となれば……まあ、色々と面倒な事になるだろうな。
それこそ攻略全体が停滞しかねない程に。
「まあ、そんなわけだ。一先ず私はこの場で書き込みをさせてもらうよ」
「お願いします」
番茶さんが俺たちの前で掲示板に投稿する文面を作成し、それを俺たちに見せた上で掲示板に投稿する。
これでまあ、一先ずは大丈夫だろう。
「掲示板の巡回は……」
「それは俺たちの方でもやっておきます。今日はもうギルドの外には出ないつもりですから」
「では、よろしく頼む。私も色々とあるからね」
「はい」
掲示板にMPK関係の書き込みがあるかはローエンたちがやってくれる、と。
うん、こういうのは数頼みな面もあるからな。
ローエンたちがやってくれるならありがたい。
「じゃあ、俺たちはこれで」
「ああ、情報感謝する。ゾッタ君」
「あー、攻撃を防いでくれてありがとうな。ゾッタ」
と言うわけで、口を噤む必要がある上に数も居ない俺たちはこの場で去らせてもらうとしよう。
居てもしょうがないしな。
後……やっぱりローエンはツンデレ系な気がするな。
男だが。
「マスター。私たちはこれからどうしますか?」
「そうだなぁ……今日についてはダマスカスのインゴットを作って、装備の修復をしたら、後はもう寝るだけでいいだろうな」
「犯人を捜したりはしないんですね」
「しても見つからないし、無用なリスクを負うだけだからな」
俺とシアはケイカ支部の地下に移動を始める。
「あの、マスター……本当にMPKの後追いが出るんでしょうか……?」
「まず間違いなく出る。人ってのはそう言うものだ。『AIOライト』の中でも現実でも……な」
「何だか悲しいですね……」
「かもな。俺としては馬鹿馬鹿しいの一言に尽きるが」
そしてシアに向けて話をしつつ、この上なく呆れている様子も見せる。
当然だ、『AIOライト』でMPKをやったところで、妨害と憂さ晴らし以上の事は出来ないのだから。

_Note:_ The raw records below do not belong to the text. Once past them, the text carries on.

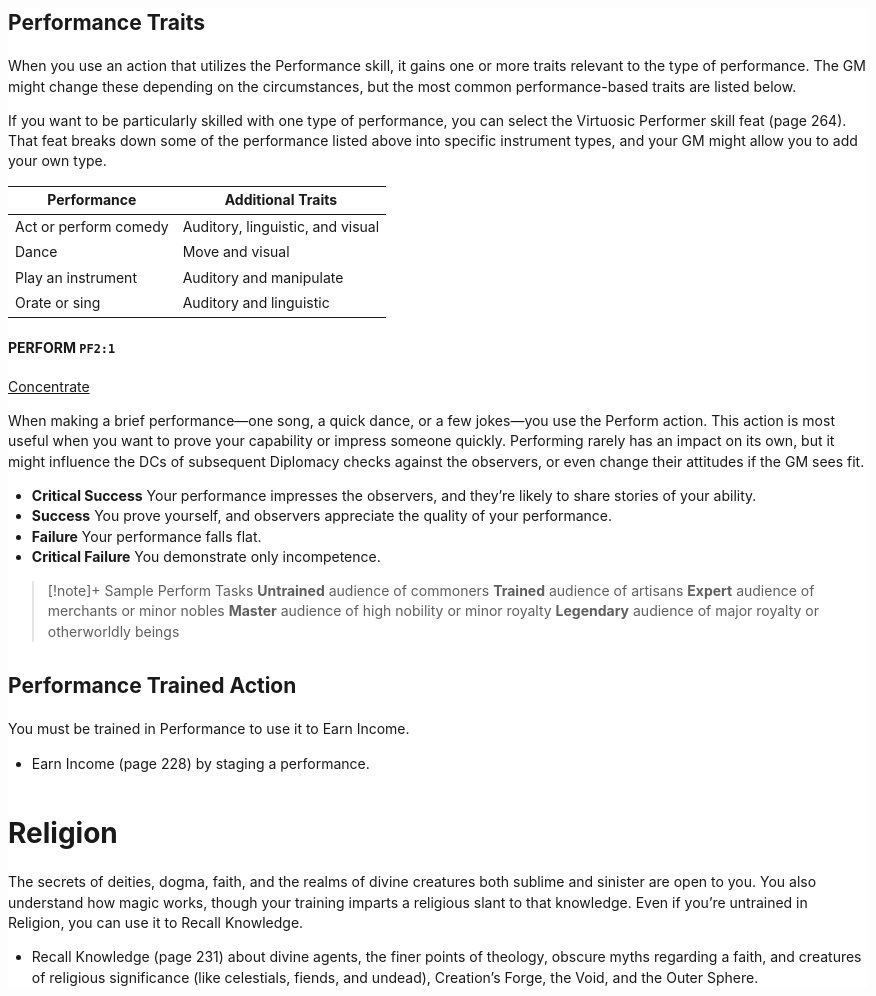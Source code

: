 ## Performance Traits
When you use an action that utilizes the Performance skill, it gains one or more traits relevant to the type of performance. The GM might change these depending on the circumstances, but the most common performance-based traits are listed below.

If you want to be particularly skilled with one type of performance, you can select the Virtuosic Performer skill feat (page 264). That feat breaks down some of the performance listed above into specific instrument types, and your GM might allow you to add your own type.

| Performance           | Additional Traits                |
| --------------------- | -------------------------------- |
| Act or perform comedy | Auditory, linguistic, and visual |
| Dance                 | Move and visual                  |
| Play an instrument    | Auditory and manipulate          |
| Orate or sing         | Auditory and linguistic          | 

#### PERFORM `PF2:1`
[Concentrate](concentrate.md "Action & Ability Trait")

When making a brief performance—one song, a quick dance, or a few jokes—you use the Perform action. This action is most useful when you want to prove your capability or impress someone quickly. Performing rarely has an impact on its own, but it might influence the DCs of subsequent Diplomacy checks against the observers, or even change their attitudes if the GM sees fit.

- **Critical Success** Your performance impresses the observers, and they’re likely to share stories of your ability.
- **Success** You prove yourself, and observers appreciate the quality of your performance.
- **Failure** Your performance falls flat.
- **Critical Failure** You demonstrate only incompetence.

> [!note]+ Sample Perform Tasks
> **Untrained** audience of commoners
> **Trained** audience of artisans
> **Expert** audience of merchants or minor nobles
> **Master** audience of high nobility or minor royalty
> **Legendary** audience of major royalty or otherworldly beings

## Performance Trained Action
You must be trained in Performance to use it to Earn Income.
- Earn Income (page 228) by staging a performance.

# Religion
The secrets of deities, dogma, faith, and the realms of divine creatures both sublime and sinister are open to you. You also understand how magic works, though your training imparts a religious slant to that knowledge. Even if you’re untrained in Religion, you can use it to Recall Knowledge.
- Recall Knowledge (page 231) about divine agents, the finer points of theology, obscure myths regarding a faith, and creatures of religious significance (like celestials, fiends, and undead), Creation’s Forge, the Void, and the Outer Sphere.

そんな事の為に時間と労力をかけるなど、俺からしてみれば馬鹿馬鹿しい以外の何物でもない。
「さ、そんな連中の事は無視して、俺たちは俺たちのやるべき事をやるぞ。シア」
「はい、そうですね。マスター」
尤も、エファスのように誰かを害する以外の存在意義を持たない連中もいるので、こういうのが湧くのは仕方がないことなのだろう。
だから次に出会ったら……全力で叩き潰すとしよう。